For assessing the skill of the considered DECMs, their performances are evaluated regarding the median, variability, and indicators for extremes. Boxplots in Figure 7 display the median seasonal and annual differences between models and observations as lines in the middle of 25th and 75th quantile boxes derived from daily differences. Standardized Taylor diagrams (Figure 8; Taylor, 2001) show the normalized centred root-mean-square (RMS) difference of the different DECMs compared to observations as the distance to point 1 on the abscissa, the variance ratio between models and observations as the radial distance to the zero point, and the correlation between models and observations as the angle between the abscissa and the position vector (i.e. a perfect model would be displayed on point 1 of the abscissa). Error diagrams in Figure 9 illustrate the performances of the methods regarding precipitation intensity (SDII), wet-day frequency (Freq), the 95th percentile of all modelled days (Q95), and the 75th percentile on wet days (RQ75), where the latter two represent moderately extreme conditions. The results in Figure 9 are colour-coded; lighter colours indicate smaller errors. Finally, a quantile-quantile plot in Figure 10 compares the 11-year seasonally and annually modelled to the observed distributions using all station time series within the respective region. This enables the analysis of the DECMs' performances for absolute extreme conditions. In the case of linear regression models, also negative precipitation values are produced. Though unphysical, we did not replace these negative values by zeros in order to avoid the introduction of biases or the reduction of variability in the evaluation statistics.

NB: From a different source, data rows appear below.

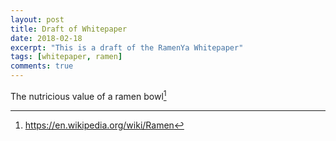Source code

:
```yaml
---
layout: post
title: Draft of Whitepaper
date: 2018-02-18
excerpt: "This is a draft of the RamenYa Whitepaper"
tags: [whitepaper, ramen]
comments: true
---
```


The nutricious value of a ramen bowl[^1]

[^1]: <https://en.wikipedia.org/wiki/Ramen>
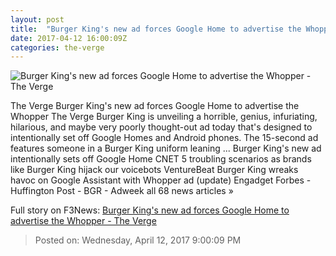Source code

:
 ```yaml
---
layout: post
title:  "Burger King's new ad forces Google Home to advertise the Whopper - The Verge"
date: 2017-04-12 16:00:09Z
categories: the-verge
---
```


![Burger King's new ad forces Google Home to advertise the Whopper - The Verge](https://cdn0.vox-cdn.com/thumbor/hAPDoEwUsi7pHqEsRQBtbmNvsmI=/1x0:2054x1155/1600x900/cdn0.vox-cdn.com/uploads/chorus_image/image/54213457/bk.0.png)

The Verge Burger King's new ad forces Google Home to advertise the Whopper The Verge Burger King is unveiling a horrible, genius, infuriating, hilarious, and maybe very poorly thought-out ad today that's designed to intentionally set off Google Homes and Android phones. The 15-second ad features someone in a Burger King uniform leaning ... Burger King's new ad intentionally sets off Google Home CNET 5 troubling scenarios as brands like Burger King hijack our voicebots VentureBeat Burger King wreaks havoc on Google Assistant with Whopper ad (update) Engadget Forbes - Huffington Post - BGR - Adweek all 68 news articles »


Full story on F3News: [Burger King's new ad forces Google Home to advertise the Whopper - The Verge](http://www.f3nws.com/n/kQ3JZG)

> Posted on: Wednesday, April 12, 2017 9:00:09 PM
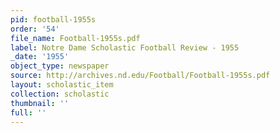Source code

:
 ```yaml
---
pid: football-1955s
order: '54'
file_name: Football-1955s.pdf
label: Notre Dame Scholastic Football Review - 1955
_date: '1955'
object_type: newspaper
source: http://archives.nd.edu/Football/Football-1955s.pdf
layout: scholastic_item
collection: scholastic
thumbnail: ''
full: ''
---
```

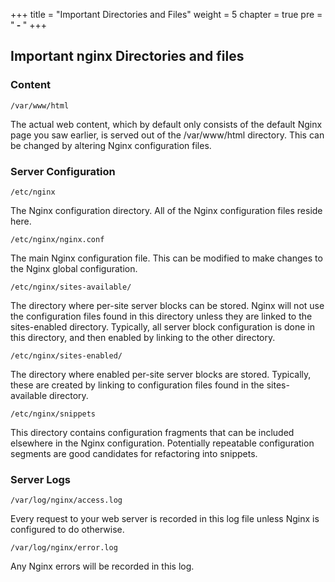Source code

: +++
title = "Important Directories and Files"
weight = 5
chapter = true
pre = "<b> - </b>"
+++


## Important nginx Directories and files
### Content
```
/var/www/html
```
 The actual web content, which by default only consists of the default Nginx page you saw earlier, is served out of the /var/www/html directory. This can be changed by altering Nginx configuration files.

### Server Configuration

```
/etc/nginx
```
 The Nginx configuration directory. All of the Nginx configuration files reside here.

```
/etc/nginx/nginx.conf
```
The main Nginx configuration file. This can be modified to make changes to the Nginx global configuration.

```
/etc/nginx/sites-available/
```
The directory where per-site server blocks can be stored. Nginx will not use the configuration files found in this directory unless they are linked to the sites-enabled directory. Typically, all server block configuration is done in this directory, and then enabled by linking to the other directory.

```
/etc/nginx/sites-enabled/
```
The directory where enabled per-site server blocks are stored. Typically, these are created by linking to configuration files found in the sites-available directory.

```
/etc/nginx/snippets
```
This directory contains configuration fragments that can be included elsewhere in the Nginx configuration. Potentially repeatable configuration segments are good candidates for refactoring into snippets.

### Server Logs

```
/var/log/nginx/access.log
```
Every request to your web server is recorded in this log file unless Nginx is configured to do otherwise.

```
/var/log/nginx/error.log
```
Any Nginx errors will be recorded in this log.
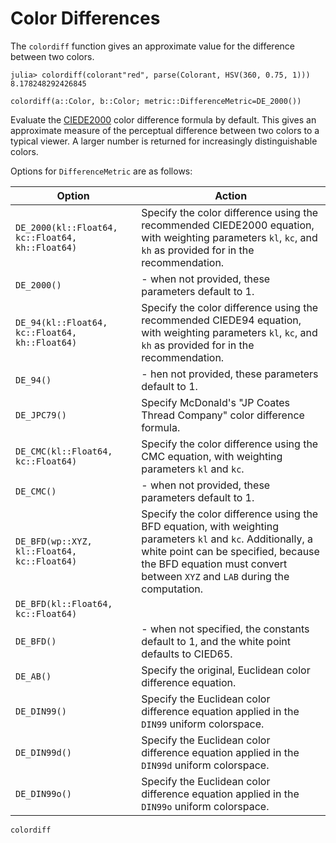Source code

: # Color Differences

The `colordiff` function gives an approximate value for the difference between two colors.

```jldoctest example; setup = :(using Colors)
julia> colordiff(colorant"red", parse(Colorant, HSV(360, 0.75, 1)))
8.178248292426845
```

`colordiff(a::Color, b::Color; metric::DifferenceMetric=DE_2000())`

Evaluate the [CIEDE2000](http://en.wikipedia.org/wiki/Color_difference#CIEDE2000) color difference formula by default. This gives an approximate measure of the perceptual difference between two colors to a typical viewer. A larger number is returned for increasingly distinguishable colors.

Options for `DifferenceMetric` are as follows:

| Option                                                 | Action                                        |
| ----------                                             | -------                                       |
|`DE_2000(kl::Float64, kc::Float64, kh::Float64)`        | Specify the color difference using the recommended CIEDE2000 equation, with weighting parameters `kl`, `kc`, and `kh` as provided for in the recommendation.|
|`DE_2000()`                                             | - when not provided, these parameters default to 1.                                                                                                         |
|`DE_94(kl::Float64, kc::Float64, kh::Float64)`          | Specify the color difference using the recommended CIEDE94 equation, with weighting parameters `kl`, `kc`, and `kh` as provided for in the recommendation.  |
|`DE_94()`                                               | - hen not provided, these parameters default to 1.                                                                                                          |
|`DE_JPC79()`                                            | Specify McDonald's "JP Coates Thread Company" color difference formula.                                                                                     |
|`DE_CMC(kl::Float64, kc::Float64)`                      | Specify the color difference using the CMC equation, with weighting parameters `kl` and `kc`.                                                               |
|`DE_CMC()`                                              | - when not provided, these parameters default to 1.                                                                                                         |
|`DE_BFD(wp::XYZ, kl::Float64, kc::Float64)`             | Specify the color difference using the BFD equation, with weighting parameters `kl` and `kc`. Additionally, a white point can be specified, because the BFD equation must convert between `XYZ` and `LAB` during the computation.|
|`DE_BFD(kl::Float64, kc::Float64)`                      |                                                                   |
|`DE_BFD()`                                              | - when not specified, the constants default to 1, and the white point defaults to CIED65.                                                                   |
|`DE_AB()`                                               | Specify the original, Euclidean color difference equation.                                                                                                  |
|`DE_DIN99()`                                            | Specify the Euclidean color difference equation applied in the `DIN99` uniform colorspace.                                                                 |
|`DE_DIN99d()`                                           | Specify the Euclidean color difference equation applied in the `DIN99d` uniform colorspace.                                                                 |
|`DE_DIN99o()`                                           | Specify the Euclidean color difference equation applied in the `DIN99o` uniform colorspace.                                                                 |

```@docs
colordiff
```
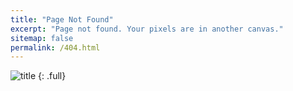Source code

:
 ```yaml
---
title: "Page Not Found"
excerpt: "Page not found. Your pixels are in another canvas."
sitemap: false
permalink: /404.html
---
```


![title](https://image.shutterstock.com/image-vector/404-error-icon-vector-symbol-260nw-1545236357.jpg)
{: .full}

In Figure 7 the leftmost bars display the regional average RCM error characteristics. They indicate the largest error ranges in sub-region 6, as expected. The error range shows a high seasonality, which is related to overestimated temporal variability, shown in Figure 8. The results from Figures 5 and 6, showing that higher modelled precipitation sums are positively biased, can be identified by the positive skewness of the difference bars.

In comparison, all DECMs except MLR virtually correct the median error of daily precipitation to zero, independent of season and region. QM systematically yields the best results followed by LOCI, AM and NNAM. MLR partly even degrades error characteristics, which is probably related to nonlinear relations between predictors and local daily precipitation as well as to non-normally distributed and heteroscedastic residuals (compare Wilks, 1995). However, with the simple extension of MLR to MLRR this deficiency can be removed due to the incorporation of error residuals (Equation (2)). MLRT corrects the median difference to nearly zero, but shifts the error distribution to negative values, whereas all other statistical approaches show nearly equally distributed differences around the median. Though only two sub-regions are presented here in detail, all DECMs show similar performances in all sub-regions shown in Figure 2.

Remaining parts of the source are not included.